CXCL12 G801A Polymorphism Is a Risk Factor for Sporadic Prostate Cancer Susceptibility

• Published in: Clinical cancer research Vol. 13; no. 17; pp. 5056 - 5062
• Main Authors: HIRATA, Hiroshi, HINODA, Yuji, KIKUNO, Nobuyuki, KAWAMOTO, Ken, DAHIYA, Angela V, SUEHIRO, Yutaka, TANAKA, Yuichiro, DAHIYA, Rajvir
• Format: Journal Article
• Language: English
• Published: Philadelphia, PA American Association for Cancer Research 01.09.2007
• Subjects: Aged; Antineoplastic agents; Biological and medical sciences; Chemokine CXCL12; Chemokines, CXC - genetics; Codon; CXCL12; CXCR4; Genes, p53; Genetic Predisposition to Disease; Genotype; Gynecology.

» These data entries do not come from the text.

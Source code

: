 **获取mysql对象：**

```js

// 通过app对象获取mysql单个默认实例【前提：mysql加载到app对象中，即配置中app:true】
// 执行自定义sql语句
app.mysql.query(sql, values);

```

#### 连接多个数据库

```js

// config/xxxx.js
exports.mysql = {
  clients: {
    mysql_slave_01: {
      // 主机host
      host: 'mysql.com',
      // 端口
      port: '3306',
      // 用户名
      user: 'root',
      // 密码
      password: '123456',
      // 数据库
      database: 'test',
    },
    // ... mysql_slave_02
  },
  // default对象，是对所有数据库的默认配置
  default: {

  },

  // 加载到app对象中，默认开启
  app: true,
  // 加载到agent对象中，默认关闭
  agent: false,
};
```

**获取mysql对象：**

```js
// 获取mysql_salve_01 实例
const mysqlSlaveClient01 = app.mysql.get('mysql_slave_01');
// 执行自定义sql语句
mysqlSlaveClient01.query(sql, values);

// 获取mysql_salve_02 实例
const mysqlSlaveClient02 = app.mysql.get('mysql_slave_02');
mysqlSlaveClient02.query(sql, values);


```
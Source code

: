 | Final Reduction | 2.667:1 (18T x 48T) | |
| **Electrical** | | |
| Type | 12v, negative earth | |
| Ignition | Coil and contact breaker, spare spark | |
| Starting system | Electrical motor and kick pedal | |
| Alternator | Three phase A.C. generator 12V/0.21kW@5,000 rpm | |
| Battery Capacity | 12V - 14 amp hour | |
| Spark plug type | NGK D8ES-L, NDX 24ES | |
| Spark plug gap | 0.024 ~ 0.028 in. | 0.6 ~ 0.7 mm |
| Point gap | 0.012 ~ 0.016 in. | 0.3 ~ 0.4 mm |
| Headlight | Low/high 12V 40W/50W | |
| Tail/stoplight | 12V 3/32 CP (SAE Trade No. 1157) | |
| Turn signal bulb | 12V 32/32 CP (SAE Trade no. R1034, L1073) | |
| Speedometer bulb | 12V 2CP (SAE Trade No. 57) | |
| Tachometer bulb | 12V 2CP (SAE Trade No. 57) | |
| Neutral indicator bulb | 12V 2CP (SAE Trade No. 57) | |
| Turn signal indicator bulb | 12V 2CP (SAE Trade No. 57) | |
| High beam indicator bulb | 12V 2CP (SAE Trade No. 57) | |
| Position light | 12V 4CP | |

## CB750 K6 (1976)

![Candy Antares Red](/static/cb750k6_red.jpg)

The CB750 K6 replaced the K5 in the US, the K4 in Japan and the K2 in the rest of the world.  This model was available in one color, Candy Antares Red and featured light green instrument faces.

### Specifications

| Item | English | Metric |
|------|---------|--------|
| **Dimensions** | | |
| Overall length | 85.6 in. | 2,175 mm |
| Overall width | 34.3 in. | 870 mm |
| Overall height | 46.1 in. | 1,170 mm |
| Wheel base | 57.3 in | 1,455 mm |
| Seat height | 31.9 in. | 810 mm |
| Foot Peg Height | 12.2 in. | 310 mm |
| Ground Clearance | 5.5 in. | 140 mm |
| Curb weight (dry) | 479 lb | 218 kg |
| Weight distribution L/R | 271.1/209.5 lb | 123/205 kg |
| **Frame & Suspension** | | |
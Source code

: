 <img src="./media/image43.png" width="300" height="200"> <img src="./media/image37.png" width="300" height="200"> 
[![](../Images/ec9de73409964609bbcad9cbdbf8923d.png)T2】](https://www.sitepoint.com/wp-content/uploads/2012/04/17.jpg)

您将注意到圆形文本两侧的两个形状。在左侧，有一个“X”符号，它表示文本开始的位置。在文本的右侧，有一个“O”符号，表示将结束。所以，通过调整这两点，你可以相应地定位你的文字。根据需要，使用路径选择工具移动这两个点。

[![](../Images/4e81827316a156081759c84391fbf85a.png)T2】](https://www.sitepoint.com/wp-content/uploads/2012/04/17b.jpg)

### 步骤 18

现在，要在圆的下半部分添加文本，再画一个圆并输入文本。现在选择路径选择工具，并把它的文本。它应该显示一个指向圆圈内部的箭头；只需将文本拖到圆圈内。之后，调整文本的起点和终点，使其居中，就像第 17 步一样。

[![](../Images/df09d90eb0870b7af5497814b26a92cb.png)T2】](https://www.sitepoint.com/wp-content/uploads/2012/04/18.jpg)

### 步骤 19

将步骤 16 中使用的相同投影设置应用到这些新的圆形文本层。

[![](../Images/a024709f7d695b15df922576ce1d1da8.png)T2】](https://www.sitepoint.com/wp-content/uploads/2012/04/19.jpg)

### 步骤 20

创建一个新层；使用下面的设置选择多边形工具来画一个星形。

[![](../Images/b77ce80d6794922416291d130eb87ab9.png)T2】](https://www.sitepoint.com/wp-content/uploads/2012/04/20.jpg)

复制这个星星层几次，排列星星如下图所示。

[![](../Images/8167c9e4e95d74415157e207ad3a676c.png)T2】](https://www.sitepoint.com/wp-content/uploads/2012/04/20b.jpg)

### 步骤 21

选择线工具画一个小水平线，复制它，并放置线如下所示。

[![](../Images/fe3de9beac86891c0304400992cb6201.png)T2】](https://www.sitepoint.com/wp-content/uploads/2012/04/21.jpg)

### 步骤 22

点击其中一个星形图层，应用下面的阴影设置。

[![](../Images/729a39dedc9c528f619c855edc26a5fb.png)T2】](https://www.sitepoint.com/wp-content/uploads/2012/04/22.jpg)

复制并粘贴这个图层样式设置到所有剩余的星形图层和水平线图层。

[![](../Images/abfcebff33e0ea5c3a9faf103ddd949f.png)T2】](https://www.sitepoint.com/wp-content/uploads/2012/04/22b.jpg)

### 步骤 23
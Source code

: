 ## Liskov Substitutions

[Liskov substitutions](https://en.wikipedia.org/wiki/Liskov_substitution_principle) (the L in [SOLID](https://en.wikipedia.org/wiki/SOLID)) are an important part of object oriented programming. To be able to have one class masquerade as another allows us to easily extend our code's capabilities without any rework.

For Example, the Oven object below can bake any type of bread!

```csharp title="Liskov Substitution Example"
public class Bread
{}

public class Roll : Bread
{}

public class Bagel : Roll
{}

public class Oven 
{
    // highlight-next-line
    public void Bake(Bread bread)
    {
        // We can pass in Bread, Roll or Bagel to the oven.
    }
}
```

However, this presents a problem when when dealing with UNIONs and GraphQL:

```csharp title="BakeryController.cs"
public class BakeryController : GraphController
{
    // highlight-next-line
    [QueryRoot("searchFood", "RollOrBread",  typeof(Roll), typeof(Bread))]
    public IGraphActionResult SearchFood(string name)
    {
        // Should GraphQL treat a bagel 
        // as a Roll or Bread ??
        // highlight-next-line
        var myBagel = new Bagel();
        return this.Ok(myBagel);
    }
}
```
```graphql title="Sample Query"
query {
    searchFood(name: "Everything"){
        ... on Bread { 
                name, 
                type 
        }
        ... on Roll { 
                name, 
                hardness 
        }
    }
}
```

Andrology. Obstetrics; Humans; IHC; Lymphatic Metastasis; Male; Male genital diseases; Medical sciences; Middle Aged; Nephrology. Urinary tract diseases; p53; PCR-RFLP; Pharmacology. Drug treatments; Polymorphism; Polymorphism, Genetic; Polymorphism, Single Nucleotide; prostate cancer; Prostatic Neoplasms - etiology; Prostatic Neoplasms - genetics; Prostatic Neoplasms - pathology; Risk Factors; Tumors; Tumors of the urinary system; Urinary tract. Prostate gland; Urinary system disease; Genetic variability; Prostate disease; Sporadic; Genotype; Malignant tumor; Epidemiology; stromal-derived factor-1α; Stromal cell derived factor 1; Risk factor; Male genital diseases; Prostate cancer; Polymorphism
• ISSN: 1078-0432; 1557-3265
• DOI: 10.1158/1078-0432.CCR-07-0859

Purpose: The chemokine CXCL12 and its receptor CXCR4 have been found to be associated with cancer metastasis. A single nucleotide polymorphism of CXCL12 G801A has been described and is regarded as a target for cis-acting factor that has the ability to up-regulate CXCL12 expression. Currently, there are no reports investigating the role of CXCL12 G801A polymorphism in prostate cancer (PC). Experimental Design: We genotyped CXCL12 G801A and p53Arg72Pro in 167 PC patients and 167 age-matched healthy subjects. Genotyping was done with PCR-RFLP and confirmed by direct DNA sequencing. To investigate the effect of the CXCL12 G801A polymorphism on CXCL12 and CXCR4 expression, immunohistochemistry was done in genotyped PC tissues. Results: A significant increase in the GA + AA genotype of the CXCL12 G801A polymorphism was observed in PC patients compared with healthy controls. The frequency of CXCL12 AA genotype was significantly higher in a group of patients with lymph node metastasis (23%) compared with those without metastasis (7%). The frequency of CXCL12 expression in AA + GA genotype carriers was significantly higher than that in GG genotype carriers. Among the carriers with CXCL12 GA + AA genotypes, CXCR4 expression was also significantly higher compared with those with the GG genotype. Moreover, among the groups with both CXCL12- and CXCR4-positive staining, the frequency of the CXCL12 GA + AA genotype was high. Although we did not find a significant relationship between the frequency of the Arg/Pro + Pro/Pro genotype of p53 Arg72Pro and susceptibility in PC, there was a combined effect of CXCL12 GA + AA genotype and the p53 72Arg/Pro + Pro/Pro genotype on the frequency of PC. These results indicate that the p53 codon 72 polymorphism may interact with CXCL12 G801A . Conclusions: This is the first report showing that CXCL12 G801A polymorphism may be a risk factor for PC. Moreover, this study suggests that this polymorphism can be an important marker for detecting microinvasion and PC metastasis.